#はじめに
iOSシミュレータは、開発の初期やサンプルコードを動かす時によく使用しますが、知らない機能や使い方があったのでまとめてみました。
#iOSシミュレータ?
- Xcodeに付属
- アプリケーションのテスト用として設計されている。
##特徴
- 設計や初期のテストの間に、アプリケーションの主な問題点を発見できる。
- iOSシミュレータでしか使えない開発ツールでアプリケーションをテストできる。(位置のシミュレート、画面描画に関する問題点の発見などが可能)
- iOSデベロッパプログラムのメンバーになる前に、Xcodeでの開発方法やiOSの開発環境について学ぶことができる。(AppStoreから無料でダウンロードし、シミュレータ上でアプリを動作させることが可能)

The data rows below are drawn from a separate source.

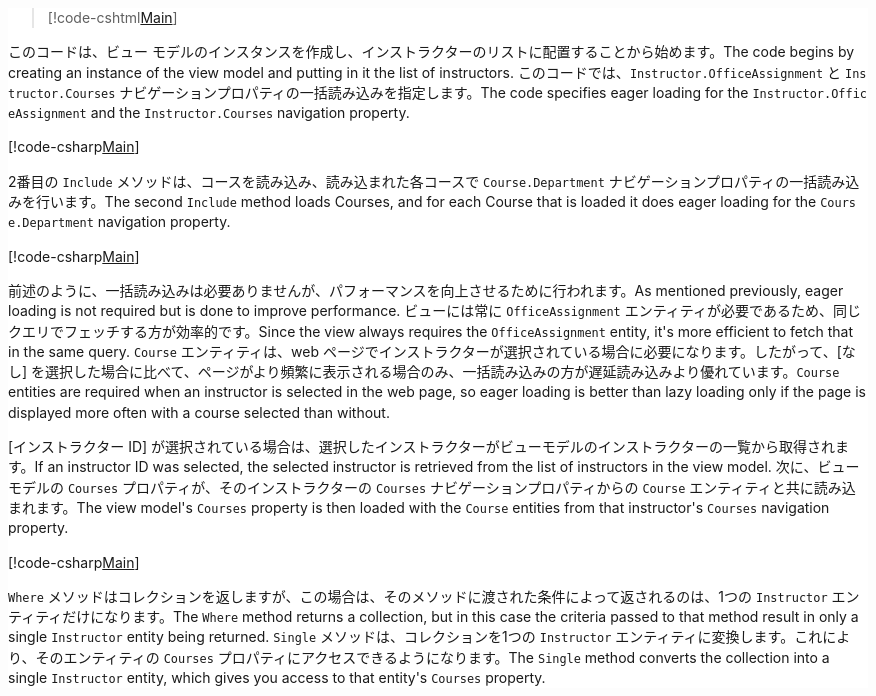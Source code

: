 > 
> [!code-cshtml[Main](reading-related-data-with-the-entity-framework-in-an-asp-net-mvc-application/samples/sample11.cshtml)]

<span data-ttu-id="c55a3-221">このコードは、ビュー モデルのインスタンスを作成し、インストラクターのリストに配置することから始めます。</span><span class="sxs-lookup"><span data-stu-id="c55a3-221">The code begins by creating an instance of the view model and putting in it the list of instructors.</span></span> <span data-ttu-id="c55a3-222">このコードでは、`Instructor.OfficeAssignment` と `Instructor.Courses` ナビゲーションプロパティの一括読み込みを指定します。</span><span class="sxs-lookup"><span data-stu-id="c55a3-222">The code specifies eager loading for the `Instructor.OfficeAssignment` and the `Instructor.Courses` navigation property.</span></span>

[!code-csharp[Main](reading-related-data-with-the-entity-framework-in-an-asp-net-mvc-application/samples/sample12.cs?highlight=3-4)]

<span data-ttu-id="c55a3-223">2番目の `Include` メソッドは、コースを読み込み、読み込まれた各コースで `Course.Department` ナビゲーションプロパティの一括読み込みを行います。</span><span class="sxs-lookup"><span data-stu-id="c55a3-223">The second `Include` method loads Courses, and for each Course that is loaded it does eager loading for the `Course.Department` navigation property.</span></span>

[!code-csharp[Main](reading-related-data-with-the-entity-framework-in-an-asp-net-mvc-application/samples/sample13.cs)]

<span data-ttu-id="c55a3-224">前述のように、一括読み込みは必要ありませんが、パフォーマンスを向上させるために行われます。</span><span class="sxs-lookup"><span data-stu-id="c55a3-224">As mentioned previously, eager loading is not required but is done to improve performance.</span></span> <span data-ttu-id="c55a3-225">ビューには常に `OfficeAssignment` エンティティが必要であるため、同じクエリでフェッチする方が効率的です。</span><span class="sxs-lookup"><span data-stu-id="c55a3-225">Since the view always requires the `OfficeAssignment` entity, it's more efficient to fetch that in the same query.</span></span> <span data-ttu-id="c55a3-226">`Course` エンティティは、web ページでインストラクターが選択されている場合に必要になります。したがって、[なし] を選択した場合に比べて、ページがより頻繁に表示される場合のみ、一括読み込みの方が遅延読み込みより優れています。</span><span class="sxs-lookup"><span data-stu-id="c55a3-226">`Course` entities are required when an instructor is selected in the web page, so eager loading is better than lazy loading only if the page is displayed more often with a course selected than without.</span></span>

<span data-ttu-id="c55a3-227">[インストラクター ID] が選択されている場合は、選択したインストラクターがビューモデルのインストラクターの一覧から取得されます。</span><span class="sxs-lookup"><span data-stu-id="c55a3-227">If an instructor ID was selected, the selected instructor is retrieved from the list of instructors in the view model.</span></span> <span data-ttu-id="c55a3-228">次に、ビューモデルの `Courses` プロパティが、そのインストラクターの `Courses` ナビゲーションプロパティからの `Course` エンティティと共に読み込まれます。</span><span class="sxs-lookup"><span data-stu-id="c55a3-228">The view model's `Courses` property is then loaded with the `Course` entities from that instructor's `Courses` navigation property.</span></span>

[!code-csharp[Main](reading-related-data-with-the-entity-framework-in-an-asp-net-mvc-application/samples/sample14.cs)]

<span data-ttu-id="c55a3-229">`Where` メソッドはコレクションを返しますが、この場合は、そのメソッドに渡された条件によって返されるのは、1つの `Instructor` エンティティだけになります。</span><span class="sxs-lookup"><span data-stu-id="c55a3-229">The `Where` method returns a collection, but in this case the criteria passed to that method result in only a single `Instructor` entity being returned.</span></span> <span data-ttu-id="c55a3-230">`Single` メソッドは、コレクションを1つの `Instructor` エンティティに変換します。これにより、そのエンティティの `Courses` プロパティにアクセスできるようになります。</span><span class="sxs-lookup"><span data-stu-id="c55a3-230">The `Single` method converts the collection into a single `Instructor` entity, which gives you access to that entity's `Courses` property.</span></span>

- Macがインターネットに接続されていれば、ウェブサイトのレイアウトや動作の確認にも使用できる。(iOSアプリ開発者でなくても使い道はある)
##シミュレータを使う
###1.Xcodeプロジェクトから直接起動し、実行する。
「Xcode scheme」ポップアップメニューからiOSシミュレータ(iPhone Retina (4-inch)など)を選択し、「Run」をクリックします。(プロジェクトがビルドされ、シミュレータが起動し、アプリケーションが実行されます。)
###2.単独で起動する
Xcodeを起動し、次のいずれかの方法で実行可能です。
-
「Xcode」>「Open Developer Tool」>「iOS Simulator」コマンドを実行する。
-
Controlキーを押しながらDock内の「Xcode」アイコンをクリックし、ショートカットメニューから「Developer Tool」>「iOS Simulator」を実行する。
##内蔵アプリ
シミュレータ内にインストールされたアプリは実機と同じように扱うことができます。
(App Storeから入手したアプリケーションはインストール出来ません。)
###設定アプリ
iOSシミュレータには実機と同様に「設定アプリ」が存在しますが、iOSシミュレータの設定画面はテストを意識したものになっています。キーボード、言語設定、アクセシビリティのみ設定を切り替えることができます。
###その他の標準アプリ
- Safari
- 写真
- 連絡先
- Game Center
- カレンダー (iOS 7のシミュレータのみ)
- マップ
- Newsstand
- Passbook (iPhoneのみ)
#シミュレータ上でのジェスチャ操作
実機のようにスムーズにはいきませんがマウスでジェスチャ操作をシミュレートできます。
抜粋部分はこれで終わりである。